Dataset entries
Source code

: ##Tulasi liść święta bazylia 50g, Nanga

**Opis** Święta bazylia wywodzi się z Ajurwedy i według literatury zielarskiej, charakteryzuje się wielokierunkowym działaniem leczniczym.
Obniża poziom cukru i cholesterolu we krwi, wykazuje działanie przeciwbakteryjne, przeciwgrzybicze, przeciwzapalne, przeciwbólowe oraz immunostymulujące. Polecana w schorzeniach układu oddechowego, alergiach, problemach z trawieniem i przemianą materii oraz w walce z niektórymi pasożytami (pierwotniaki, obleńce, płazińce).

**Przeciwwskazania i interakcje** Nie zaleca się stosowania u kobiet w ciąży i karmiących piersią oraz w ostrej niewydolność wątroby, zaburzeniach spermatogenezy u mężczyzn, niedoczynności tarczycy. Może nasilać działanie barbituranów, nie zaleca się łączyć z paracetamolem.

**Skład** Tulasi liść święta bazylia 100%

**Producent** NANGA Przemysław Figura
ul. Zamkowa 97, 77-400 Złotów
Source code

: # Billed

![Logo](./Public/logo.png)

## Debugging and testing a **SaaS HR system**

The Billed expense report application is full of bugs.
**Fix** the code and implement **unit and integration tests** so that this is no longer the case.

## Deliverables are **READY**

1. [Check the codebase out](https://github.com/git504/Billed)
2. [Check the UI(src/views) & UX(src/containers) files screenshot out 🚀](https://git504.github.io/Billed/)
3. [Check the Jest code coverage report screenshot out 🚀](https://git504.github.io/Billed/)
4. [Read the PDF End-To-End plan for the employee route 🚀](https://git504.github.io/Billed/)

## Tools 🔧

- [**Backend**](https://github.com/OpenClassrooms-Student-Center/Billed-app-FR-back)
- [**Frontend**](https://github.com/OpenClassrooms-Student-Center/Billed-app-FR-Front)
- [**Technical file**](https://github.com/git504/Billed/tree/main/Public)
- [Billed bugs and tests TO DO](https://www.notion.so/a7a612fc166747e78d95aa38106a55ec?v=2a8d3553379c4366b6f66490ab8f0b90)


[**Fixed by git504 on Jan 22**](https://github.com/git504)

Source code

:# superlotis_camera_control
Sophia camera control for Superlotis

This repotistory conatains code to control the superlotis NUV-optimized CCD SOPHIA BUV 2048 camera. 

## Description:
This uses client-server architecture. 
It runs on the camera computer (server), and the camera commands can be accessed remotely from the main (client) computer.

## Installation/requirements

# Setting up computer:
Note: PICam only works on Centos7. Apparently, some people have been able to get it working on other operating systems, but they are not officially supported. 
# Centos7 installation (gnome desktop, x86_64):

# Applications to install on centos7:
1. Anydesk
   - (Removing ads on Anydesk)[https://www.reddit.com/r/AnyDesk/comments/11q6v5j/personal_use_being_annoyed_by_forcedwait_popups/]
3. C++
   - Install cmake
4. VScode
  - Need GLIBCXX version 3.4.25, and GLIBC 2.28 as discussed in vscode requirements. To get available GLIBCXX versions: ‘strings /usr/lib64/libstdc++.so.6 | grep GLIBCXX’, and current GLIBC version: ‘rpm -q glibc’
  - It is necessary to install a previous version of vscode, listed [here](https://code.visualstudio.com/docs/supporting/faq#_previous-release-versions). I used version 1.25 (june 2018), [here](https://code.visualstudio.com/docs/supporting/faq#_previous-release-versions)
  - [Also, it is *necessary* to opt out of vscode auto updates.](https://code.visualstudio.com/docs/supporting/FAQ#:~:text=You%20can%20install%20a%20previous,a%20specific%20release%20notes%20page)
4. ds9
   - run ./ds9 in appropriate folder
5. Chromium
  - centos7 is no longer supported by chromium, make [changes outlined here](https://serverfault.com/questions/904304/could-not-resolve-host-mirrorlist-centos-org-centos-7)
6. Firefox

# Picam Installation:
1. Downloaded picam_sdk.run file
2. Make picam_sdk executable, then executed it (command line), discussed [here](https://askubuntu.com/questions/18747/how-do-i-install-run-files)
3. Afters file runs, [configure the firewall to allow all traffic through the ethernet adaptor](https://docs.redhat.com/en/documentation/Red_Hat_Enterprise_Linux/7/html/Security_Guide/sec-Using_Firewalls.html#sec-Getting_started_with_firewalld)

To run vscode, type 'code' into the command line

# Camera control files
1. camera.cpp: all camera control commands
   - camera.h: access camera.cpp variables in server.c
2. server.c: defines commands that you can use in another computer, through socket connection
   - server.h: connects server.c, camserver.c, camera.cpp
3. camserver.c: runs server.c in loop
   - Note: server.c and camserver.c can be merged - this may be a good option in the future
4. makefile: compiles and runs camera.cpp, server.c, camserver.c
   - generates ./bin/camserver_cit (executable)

Your goal
This exercise calls for repeating every line of the data exactly.

Result below
Source code

: ##Tulasi liść święta bazylia 50g, Nanga

**Opis** Święta bazylia wywodzi się z Ajurwedy i według literatury zielarskiej, charakteryzuje się wielokierunkowym działaniem leczniczym.
Obniża poziom cukru i cholesterolu we krwi, wykazuje działanie przeciwbakteryjne, przeciwgrzybicze, przeciwzapalne, przeciwbólowe oraz immunostymulujące. Polecana w schorzeniach układu oddechowego, alergiach, problemach z trawieniem i przemianą materii oraz w walce z niektórymi pasożytami (pierwotniaki, obleńce, płazińce).

**Przeciwwskazania i interakcje** Nie zaleca się stosowania u kobiet w ciąży i karmiących piersią oraz w ostrej niewydolność wątroby, zaburzeniach spermatogenezy u mężczyzn, niedoczynności tarczycy. Może nasilać działanie barbituranów, nie zaleca się łączyć z paracetamolem.

**Skład** Tulasi liść święta bazylia 100%

**Producent** NANGA Przemysław Figura
ul. Zamkowa 97, 77-400 Złotów
Source code

: # Billed

![Logo](./Public/logo.png)

## Debugging and testing a **SaaS HR system**

The Billed expense report application is full of bugs.
**Fix** the code and implement **unit and integration tests** so that this is no longer the case.

## Deliverables are **READY**

1. [Check the codebase out](https://github.com/git504/Billed)
2. [Check the UI(src/views) & UX(src/containers) files screenshot out 🚀](https://git504.github.io/Billed/)
3. [Check the Jest code coverage report screenshot out 🚀](https://git504.github.io/Billed/)
4. [Read the PDF End-To-End plan for the employee route 🚀](https://git504.github.io/Billed/)

## Tools 🔧

- [**Backend**](https://github.com/OpenClassrooms-Student-Center/Billed-app-FR-back)
- [**Frontend**](https://github.com/OpenClassrooms-Student-Center/Billed-app-FR-Front)
- [**Technical file**](https://github.com/git504/Billed/tree/main/Public)
- [Billed bugs and tests TO DO](https://www.notion.so/a7a612fc166747e78d95aa38106a55ec?v=2a8d3553379c4366b6f66490ab8f0b90)


[**Fixed by git504 on Jan 22**](https://github.com/git504)

Source code

:# superlotis_camera_control
Sophia camera control for Superlotis

This repotistory conatains code to control the superlotis NUV-optimized CCD SOPHIA BUV 2048 camera. 

## Description:
This uses client-server architecture. 
It runs on the camera computer (server), and the camera commands can be accessed remotely from the main (client) computer.

## Installation/requirements

# Setting up computer:
Note: PICam only works on Centos7. Apparently, some people have been able to get it working on other operating systems, but they are not officially supported. 
# Centos7 installation (gnome desktop, x86_64):

# Applications to install on centos7:
1. Anydesk
   - (Removing ads on Anydesk)[https://www.reddit.com/r/AnyDesk/comments/11q6v5j/personal_use_being_annoyed_by_forcedwait_popups/]
3. C++
   - Install cmake
4. VScode
  - Need GLIBCXX version 3.4.25, and GLIBC 2.28 as discussed in vscode requirements. To get available GLIBCXX versions: ‘strings /usr/lib64/libstdc++.so.6 | grep GLIBCXX’, and current GLIBC version: ‘rpm -q glibc’
  - It is necessary to install a previous version of vscode, listed [here](https://code.visualstudio.com/docs/supporting/faq#_previous-release-versions). I used version 1.25 (june 2018), [here](https://code.visualstudio.com/docs/supporting/faq#_previous-release-versions)
  - [Also, it is *necessary* to opt out of vscode auto updates.](https://code.visualstudio.com/docs/supporting/FAQ#:~:text=You%20can%20install%20a%20previous,a%20specific%20release%20notes%20page)
4. ds9
   - run ./ds9 in appropriate folder
5. Chromium
  - centos7 is no longer supported by chromium, make [changes outlined here](https://serverfault.com/questions/904304/could-not-resolve-host-mirrorlist-centos-org-centos-7)
6. Firefox

# Picam Installation:
1. Downloaded picam_sdk.run file
2. Make picam_sdk executable, then executed it (command line), discussed [here](https://askubuntu.com/questions/18747/how-do-i-install-run-files)
3. Afters file runs, [configure the firewall to allow all traffic through the ethernet adaptor](https://docs.redhat.com/en/documentation/Red_Hat_Enterprise_Linux/7/html/Security_Guide/sec-Using_Firewalls.html#sec-Getting_started_with_firewalld)

To run vscode, type 'code' into the command line

# Camera control files
1. camera.cpp: all camera control commands
   - camera.h: access camera.cpp variables in server.c
2. server.c: defines commands that you can use in another computer, through socket connection
   - server.h: connects server.c, camserver.c, camera.cpp
3. camserver.c: runs server.c in loop
   - Note: server.c and camserver.c can be merged - this may be a good option in the future
4. makefile: compiles and runs camera.cpp, server.c, camserver.c
   - generates ./bin/camserver_cit (executable)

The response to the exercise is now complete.